7 Replies Latest reply on Jun 15, 2010 10:06 AM by sciulli999

    Slow rendering

    volondo Level 1

      Hi,

       

      Im new to CS5 and having much fun with it. I have a question though. When it comes to rendering, it can be very slow, especially when linking sequences. My CPU usage stays under 50%.

       

      My specs are as follows

       

      Windows 7 Home Premium 64bit

       

      CPU Intel(R) Core(TM)2 Quad CPU Q9400 @ 2.66GHz

       

      RAM 4GB

       

      Graphics NVIDIA GeForce 8400 GS 512GB

       

      System Model    XFX Nforce 680i LT

       

      Drive C: local fixed disk. not compressed. NTFS. 500GB (400GB free) Volume S/N: 94A3CFB0

       

      Drive E: ext hard drive. not compressed. NTFS. 1TB (900GB free) Volume name
      : Elements. Volume S/N 68E84C3B.

       

      CD-ROM/DVD-Writer.

       

      Any ideas what it could be? I am aware that RAM needs upgrading.

        • 1. Re: Slow rendering
          Harm Millaard Level 7

          Start with your disks. Two internal 7200 disks is aboslute minimum, better more. Externals are only usable if they are eSATA. USB is not suitable for editing. Then upgrade memory, CPU and video card.

          1 person found this helpful
          • 2. Re: Slow rendering
            thenoisystuff Level 1

            Not sure whether your HDDs are the issue when it comes to rendering!!  I see you have not specified the format you are working with (HD???) but can't think of a decent Sata HDD on the planet that is totally incapable of keeping up with Adobe renders. (Previewing smoothly in real time might be a different proposition.)

             

            Might your RAM be the problem? CS5 is true 64bit.  Basically it puts its tongue out at anything below 8Gb despite minimum spec disclaimers and even then it gets a bit picky and choosy.  By your own admission this would seem to be your system's weak point.  Your CPU is mid table in terms of grunt but this alone shouldn't affect things too much.Your GFX card is not MPE compatible so this will also ultimately limit performance - but it's not a project killer.

             

            All systems are compromised by their weakest link.  Rule of thumb is to identify these and rectify.  RAM is relatively cheap.

             

            I think all of us who are currently upgrading have realised that CS5 is not CS4.  CS5 is an altogether different beast.
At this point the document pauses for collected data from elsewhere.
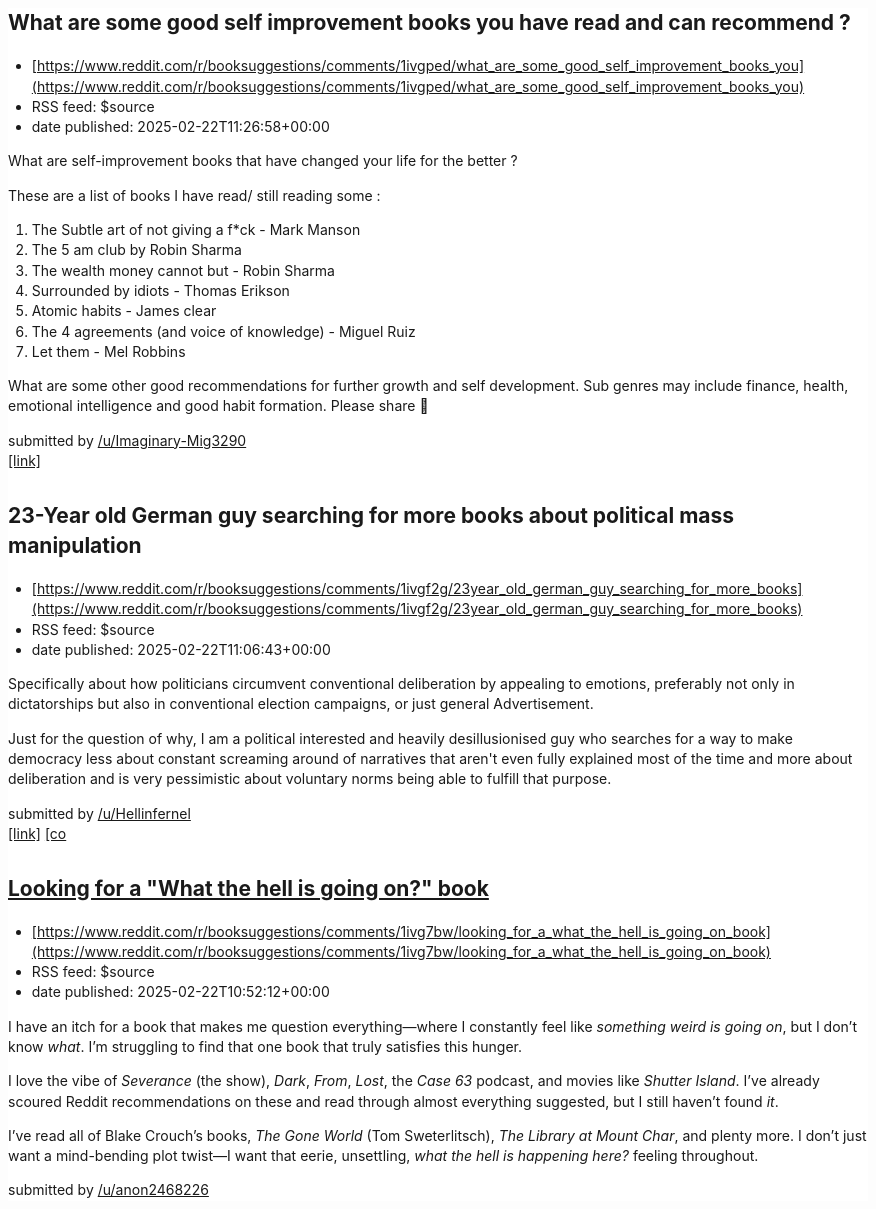 ## What are some good self improvement books you have read and can recommend ?
 - [https://www.reddit.com/r/booksuggestions/comments/1ivgped/what_are_some_good_self_improvement_books_you](https://www.reddit.com/r/booksuggestions/comments/1ivgped/what_are_some_good_self_improvement_books_you)
 - RSS feed: $source
 - date published: 2025-02-22T11:26:58+00:00

<div class="md"><p>What are self-improvement books that have changed your life for the better ?</p> <p>These are a list of books I have read/ still reading some : </p> <ol> <li>The Subtle art of not giving a f*ck - Mark Manson </li> <li>The 5 am club by Robin Sharma </li> <li>The wealth money cannot but - Robin Sharma </li> <li>Surrounded by idiots - Thomas Erikson </li> <li>Atomic habits - James clear </li> <li>The 4 agreements (and voice of knowledge) - Miguel Ruiz </li> <li>Let them - Mel Robbins</li> </ol> <p>What are some other good recommendations for further growth and self development. Sub genres may include finance, health, emotional intelligence and good habit formation. Please share 🙏</p> </div> &#32; submitted by &#32; <a href="https://www.reddit.com/user/Imaginary-Mig3290"> /u/Imaginary-Mig3290 </a> <br/> <span><a href="https://www.reddit.com/r/booksuggestions/comments/1ivgped/what_are_some_good_self_improvement_books_you/">[link]</a></span> 

## 23-Year old German guy searching for more books about political mass manipulation
 - [https://www.reddit.com/r/booksuggestions/comments/1ivgf2g/23year_old_german_guy_searching_for_more_books](https://www.reddit.com/r/booksuggestions/comments/1ivgf2g/23year_old_german_guy_searching_for_more_books)
 - RSS feed: $source
 - date published: 2025-02-22T11:06:43+00:00

<div class="md"><p>Specifically about how politicians circumvent conventional deliberation by appealing to emotions, preferably not only in dictatorships but also in conventional election campaigns, or just general Advertisement.</p> <p>Just for the question of why, I am a political interested and heavily desillusionised guy who searches for a way to make democracy less about constant screaming around of narratives that aren&#39;t even fully explained most of the time and more about deliberation and is very pessimistic about voluntary norms being able to fulfill that purpose.</p> </div> &#32; submitted by &#32; <a href="https://www.reddit.com/user/Hellinfernel"> /u/Hellinfernel </a> <br/> <span><a href="https://www.reddit.com/r/booksuggestions/comments/1ivgf2g/23year_old_german_guy_searching_for_more_books/">[link]</a></span> &#32; <span><a href="https://www.reddit.com/r/booksuggestions/comments/1ivgf2g/23year_old_german_guy_searching_for_more_books/">[co

## Looking for a "What the hell is going on?" book
 - [https://www.reddit.com/r/booksuggestions/comments/1ivg7bw/looking_for_a_what_the_hell_is_going_on_book](https://www.reddit.com/r/booksuggestions/comments/1ivg7bw/looking_for_a_what_the_hell_is_going_on_book)
 - RSS feed: $source
 - date published: 2025-02-22T10:52:12+00:00

<div class="md"><p>I have an itch for a book that makes me question everything—where I constantly feel like <em>something weird is going on</em>, but I don’t know <em>what</em>. I’m struggling to find that one book that truly satisfies this hunger.</p> <p>I love the vibe of <em>Severance</em> (the show), <em>Dark</em>, <em>From</em>, <em>Lost</em>, the <em>Case 63</em> podcast, and movies like <em>Shutter Island</em>. I’ve already scoured Reddit recommendations on these and read through almost everything suggested, but I still haven’t found <em>it</em>.</p> <p>I’ve read all of Blake Crouch’s books, <em>The Gone World</em> (Tom Sweterlitsch), <em>The Library at Mount Char</em>, and plenty more. I don’t just want a mind-bending plot twist—I want that eerie, unsettling, <em>what the hell is happening here?</em> feeling throughout.</p> </div> &#32; submitted by &#32; <a href="https://www.reddit.com/user/anon2468226"> /u/anon2468226 </a> <br/> <span><a href="h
It is more in tune with the Avid philosophy of software/hardware partnership than anything gone before for Adobe.  But this also demands a degree of spend beyond the normal $300 upgrade mark.

             

            Time to get the wallet out!

            • 3. Re: Slow rendering
              dradeke Adobe Employee

              You are starving your processors for RAM.  In theory, each CPU core should have at least 1GB of RAM.  It sounds like you have 8 cores so that's why your CPU's are never going above 50%.  Even if you only have 4 cores, I'd recommend upgrading memory first before HDD.

               

              dennis

              • 4. Re: Slow rendering
                Jim_Simon Level 8

                I'm a little skeptical of your assertions there, Dennis.  I have only 3GB of RAM using a 4 core, 8 thread Intel 920 and my CPU load easily get's to 100% whenever it can. (MB Looks, which is heavily GPU dependant, will slow that down considerably.  But without Looks, it pegs the CPU.)

                 

                A producer I work for has only 1GB of RAM using a dual core and his also gets to 100% when rendering.
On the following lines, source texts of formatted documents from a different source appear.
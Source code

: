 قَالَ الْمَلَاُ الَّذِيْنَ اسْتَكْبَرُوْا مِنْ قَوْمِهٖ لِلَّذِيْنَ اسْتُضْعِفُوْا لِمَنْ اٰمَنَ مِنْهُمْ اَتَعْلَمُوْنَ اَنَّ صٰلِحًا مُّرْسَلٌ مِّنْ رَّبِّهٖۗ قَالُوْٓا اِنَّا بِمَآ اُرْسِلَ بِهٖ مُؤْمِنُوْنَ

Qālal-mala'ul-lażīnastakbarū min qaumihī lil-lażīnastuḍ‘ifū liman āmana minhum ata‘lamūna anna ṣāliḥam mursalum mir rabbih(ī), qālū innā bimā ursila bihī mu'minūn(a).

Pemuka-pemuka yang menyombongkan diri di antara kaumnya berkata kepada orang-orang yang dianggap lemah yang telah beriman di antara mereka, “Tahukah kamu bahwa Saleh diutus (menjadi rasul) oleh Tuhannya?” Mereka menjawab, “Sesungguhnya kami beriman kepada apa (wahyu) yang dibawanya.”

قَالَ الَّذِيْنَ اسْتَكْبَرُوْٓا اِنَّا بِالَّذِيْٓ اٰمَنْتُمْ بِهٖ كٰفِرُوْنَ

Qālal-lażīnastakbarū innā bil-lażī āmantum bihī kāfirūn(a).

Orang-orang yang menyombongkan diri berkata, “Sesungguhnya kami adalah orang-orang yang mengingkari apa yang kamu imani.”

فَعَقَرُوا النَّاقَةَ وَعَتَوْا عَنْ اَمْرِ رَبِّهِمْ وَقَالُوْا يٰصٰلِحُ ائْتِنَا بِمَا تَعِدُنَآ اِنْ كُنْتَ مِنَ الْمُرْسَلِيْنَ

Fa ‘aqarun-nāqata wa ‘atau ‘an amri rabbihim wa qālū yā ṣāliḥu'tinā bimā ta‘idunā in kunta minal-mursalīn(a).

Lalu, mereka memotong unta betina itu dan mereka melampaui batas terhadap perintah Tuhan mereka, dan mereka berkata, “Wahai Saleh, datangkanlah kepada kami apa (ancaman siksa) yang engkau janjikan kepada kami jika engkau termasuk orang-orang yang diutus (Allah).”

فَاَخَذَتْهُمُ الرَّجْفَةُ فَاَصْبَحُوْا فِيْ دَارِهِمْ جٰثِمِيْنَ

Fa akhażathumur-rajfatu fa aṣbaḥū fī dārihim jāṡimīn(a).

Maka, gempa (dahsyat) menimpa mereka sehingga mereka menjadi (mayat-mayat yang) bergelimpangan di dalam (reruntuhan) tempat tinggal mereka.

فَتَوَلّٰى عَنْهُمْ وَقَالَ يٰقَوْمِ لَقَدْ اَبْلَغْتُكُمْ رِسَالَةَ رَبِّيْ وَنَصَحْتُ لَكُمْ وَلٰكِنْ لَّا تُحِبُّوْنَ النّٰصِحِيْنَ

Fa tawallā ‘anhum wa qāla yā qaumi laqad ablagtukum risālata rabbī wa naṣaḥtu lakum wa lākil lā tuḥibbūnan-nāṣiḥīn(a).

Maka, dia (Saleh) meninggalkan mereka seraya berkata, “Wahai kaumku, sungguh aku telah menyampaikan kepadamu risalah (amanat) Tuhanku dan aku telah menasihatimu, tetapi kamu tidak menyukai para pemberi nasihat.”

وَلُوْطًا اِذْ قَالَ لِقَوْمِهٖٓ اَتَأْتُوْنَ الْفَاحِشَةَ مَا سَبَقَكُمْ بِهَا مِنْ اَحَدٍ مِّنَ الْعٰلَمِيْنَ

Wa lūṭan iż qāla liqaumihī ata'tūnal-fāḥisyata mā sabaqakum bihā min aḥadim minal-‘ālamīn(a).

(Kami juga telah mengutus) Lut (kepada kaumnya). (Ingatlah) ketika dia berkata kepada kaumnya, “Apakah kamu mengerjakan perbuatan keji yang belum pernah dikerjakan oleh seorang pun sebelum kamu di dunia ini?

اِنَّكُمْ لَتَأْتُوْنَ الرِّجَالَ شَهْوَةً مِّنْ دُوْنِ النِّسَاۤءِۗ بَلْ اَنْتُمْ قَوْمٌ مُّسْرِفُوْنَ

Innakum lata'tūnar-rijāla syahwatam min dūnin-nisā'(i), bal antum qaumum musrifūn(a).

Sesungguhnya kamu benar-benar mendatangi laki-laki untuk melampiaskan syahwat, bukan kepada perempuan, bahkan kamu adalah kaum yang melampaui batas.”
                • 5. Re: Slow rendering
                  sciulli999 Level 1

                  "Externals are only usable if they are eSATA."

                   

                  Really? Just bought a Lacie 500 GB external w/ FW800.

                   

                  So I should just throw it away when I get it, as it's unusable?

                  • 6. Re: Slow rendering
                    Harm Millaard Level 7

                    I should have been more explicit. Sorry.

                     

                    eSATA is just as good as internal SATA disks.

                     

                    FW800 is about half the performance of SATA/eSATA and can be used for editing if you accept the performance penalty.

                     

                    FW400 is about one third of the performance of SATA/eSATA and is not advised for editing.

                     

                    USB is about 5 times slower than SATA/eSATA and is only to be used for backup/transfer and other non-editing uses.

                     

                    This is all about single disk usage. This does not apply to raids.
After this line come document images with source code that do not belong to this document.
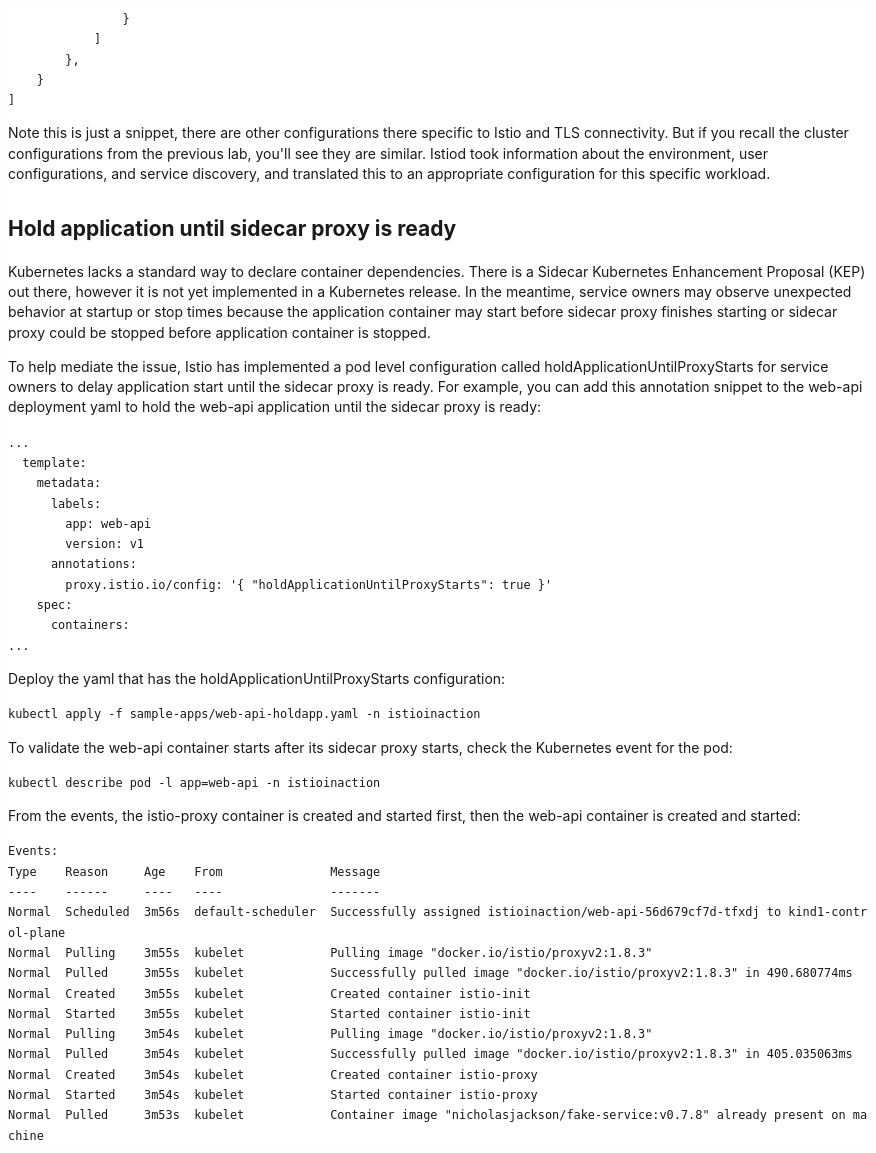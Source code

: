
 ```
                }
            ]
        },
    }
]
```
Note this is just a snippet, there are other configurations there specific to Istio and TLS connectivity. But if you recall the cluster configurations from the previous lab, you'll see they are similar. Istiod took information about the environment, user configurations, and service discovery, and translated this to an appropriate configuration for this specific workload.

## Hold application until sidecar proxy is ready
Kubernetes lacks a standard way to declare container dependencies. There is a Sidecar Kubernetes Enhancement Proposal (KEP) out there, however it is not yet implemented in a Kubernetes release. In the meantime, service owners may observe unexpected behavior at startup or stop times because the application container may start before sidecar proxy finishes starting or sidecar proxy could be stopped before application container is stopped.

To help mediate the issue, Istio has implemented a pod level configuration called holdApplicationUntilProxyStarts for service owners to delay application start until the sidecar proxy is ready. For example, you can add this annotation snippet to the web-api deployment yaml to hold the web-api application until the sidecar proxy is ready:
```
...
  template:
    metadata:
      labels:
        app: web-api
        version: v1
      annotations:
        proxy.istio.io/config: '{ "holdApplicationUntilProxyStarts": true }'
    spec:
      containers:
...
```
Deploy the yaml that has the holdApplicationUntilProxyStarts configuration:
```
kubectl apply -f sample-apps/web-api-holdapp.yaml -n istioinaction
```
To validate the web-api container starts after its sidecar proxy starts, check the Kubernetes event for the pod:
```
kubectl describe pod -l app=web-api -n istioinaction
```
From the events, the istio-proxy container is created and started first, then the web-api container is created and started:
```
Events:
Type    Reason     Age    From               Message
----    ------     ----   ----               -------
Normal  Scheduled  3m56s  default-scheduler  Successfully assigned istioinaction/web-api-56d679cf7d-tfxdj to kind1-control-plane
Normal  Pulling    3m55s  kubelet            Pulling image "docker.io/istio/proxyv2:1.8.3"
Normal  Pulled     3m55s  kubelet            Successfully pulled image "docker.io/istio/proxyv2:1.8.3" in 490.680774ms
Normal  Created    3m55s  kubelet            Created container istio-init
Normal  Started    3m55s  kubelet            Started container istio-init
Normal  Pulling    3m54s  kubelet            Pulling image "docker.io/istio/proxyv2:1.8.3"
Normal  Pulled     3m54s  kubelet            Successfully pulled image "docker.io/istio/proxyv2:1.8.3" in 405.035063ms
Normal  Created    3m54s  kubelet            Created container istio-proxy
Normal  Started    3m54s  kubelet            Started container istio-proxy
Normal  Pulled     3m53s  kubelet            Container image "nicholasjackson/fake-service:v0.7.8" already present on machine
```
                    • 7. Re: Slow rendering
                      sciulli999 Level 1

                      Thanks for the followup. I was admittedly a little snide w/ my response.

                       

                      I currently use a Seagate external 1TB 7200 USB 2.0 drive. I'm just an amateur though, and things have been OK editing with this setup.

                       

                      When I get my new Lacie w/ FW800, I should definitely feel the difference? I can't wait to get it and start editing.